After reading about Random Hacks of Kindness, I asked UC Berkeley ICT for development expert Kentaro Toyama what he thought about them. Toyama responded:

Anyone imagining that a day or two of hacking will produce solutions to development problems, even in some small part, is either a technologist drunk on her own self-image who believes that she’ll solve a mindboggling social challenge with technology, or a World Bank officer drunk on his own self-image who believes that he’ll solve a mindboggling social challenge by motivating some technologists. In any case, it seems clear they are the kind of folks who don’t learn from history.

We should be wary of being distracted by technologies that can solve some direct problems but will never be able to solve underlying development problems. If an app gives a mother access to maternal health information, but she doesn’t have access to basic healthcare, how much good will it do her?

Toyama, who blogs humorously as the ICT4D Jester, was more optimistic about the initiative’s ability to build capacity of programmers in developing countries:

[T]o the extent that these events generate excitement around the ability to develop software in developing countries, they are fantastic…Among the things that make a country “developed” is its intrinsic capacity to create, adapt, and master technology.

Similarly, much of what makes a country “developed” is an emergent system that permits and promotes problem solving.

To paraphrase and adapt a point made previously on this blog: Direct solutions to problems (say, aid programs that use ICTs to locate disaster survivors) may be worthwhile as benefiting a lot of people.
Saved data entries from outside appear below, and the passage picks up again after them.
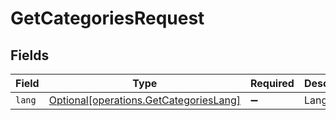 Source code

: # GetCategoriesRequest


## Fields

| Field                                                                                      | Type                                                                                       | Required                                                                                   | Description                                                                                | Example                                                                                    |
| ------------------------------------------------------------------------------------------ | ------------------------------------------------------------------------------------------ | ------------------------------------------------------------------------------------------ | ------------------------------------------------------------------------------------------ | ------------------------------------------------------------------------------------------ |
| `lang`                                                                                     | [Optional[operations.GetCategoriesLang]](undefined/models/operations/getcategorieslang.md) | :heavy_minus_sign:                                                                         | Language                                                                                   | de                                                                                         | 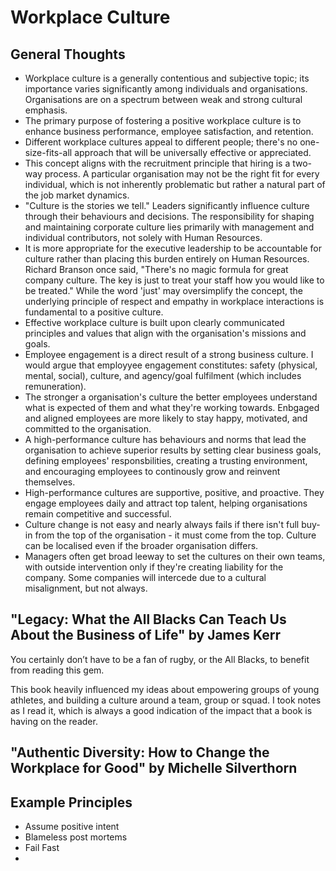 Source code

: # Workplace Culture
## General Thoughts
* Workplace culture is a generally contentious and subjective topic; its importance varies significantly among individuals and organisations. Organisations are on a spectrum between weak and strong cultural emphasis.
* The primary purpose of fostering a positive workplace culture is to enhance business performance, employee satisfaction, and retention.
* Different workplace cultures appeal to different people; there's no one-size-fits-all approach that will be universally effective or appreciated.
* This concept aligns with the recruitment principle that hiring is a two-way process. A particular organisation may not be the right fit for every individual, which is not inherently problematic but rather a natural part of the job market dynamics.
* "Culture is the stories we tell." Leaders significantly influence culture through their behaviours and decisions. The responsibility for shaping and maintaining corporate culture lies primarily with management and individual contributors, not solely with Human Resources.
* It is more appropriate for the executive leadership to be accountable for culture rather than placing this burden entirely on Human Resources.
Richard Branson once said, "There's no magic formula for great company culture. The key is just to treat your staff how you would like to be treated." While the word 'just' may oversimplify the concept, the underlying principle of respect and empathy in workplace interactions is fundamental to a positive culture.
* Effective workplace culture is built upon clearly communicated principles and values that align with the organisation's missions and goals.
* Employee engagement is a direct result of a strong business culture. I would argue that employyee engagement constitutes: safety (physical, mental, social), culture, and agency/goal fulfilment (which includes remuneration).
* The stronger a organisation's culture the better employees understand what is expected of them and what they're working towards. Enbgaged and aligned employees are more likely to stay happy, motivated, and committed to the organisation.
* A high-performance culture has behaviours and norms that lead the organisation to achieve superior results by setting clear business goals, defining employees' responsbilities, creating a trusting environment, and encouraging employees to continously grow and reinvent themselves.
* High-performance cultures are supportive, positive, and proactive. They engage employees daily and attract top talent, helping organisations remain competitive and successful.
* Culture change is not easy and nearly always fails if there isn't full buy-in from the top of the organisation - it must come from the top. Culture can be localised even if the broader organisation differs.
* Managers often get broad leeway to set the cultures on their own teams, with outside intervention only if they're creating liability for the company. Some companies will intercede due to a cultural misalignment, but not always.

## "Legacy: What the All Blacks Can Teach Us About the Business of Life" by James Kerr
You certainly don’t have to be a fan of rugby, or the All Blacks, to benefit from reading this gem.

This book heavily influenced my ideas about empowering groups of young athletes, and building a culture around a team, group or squad. I took notes as I read it, which is always a good indication of the impact that a book is having on the reader.

## "Authentic Diversity: How to Change the Workplace for Good" by Michelle Silverthorn

## Example Principles
* Assume positive intent
* Blameless post mortems
* Fail Fast
*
But a long list of many such solutions is not development. Development is the gradual emergence of a problem-solving system.

No one really believes that there’s an app for development, but we sometimes seem to talk like there is. We should keep sober our expectations about what ICTs can and cannot accomplish, because getting drunk on techno-hype is sure to cloud our understanding of underlying development issues — like why certain places lack the problem-solving systems that afford mothers access to basic healthcare.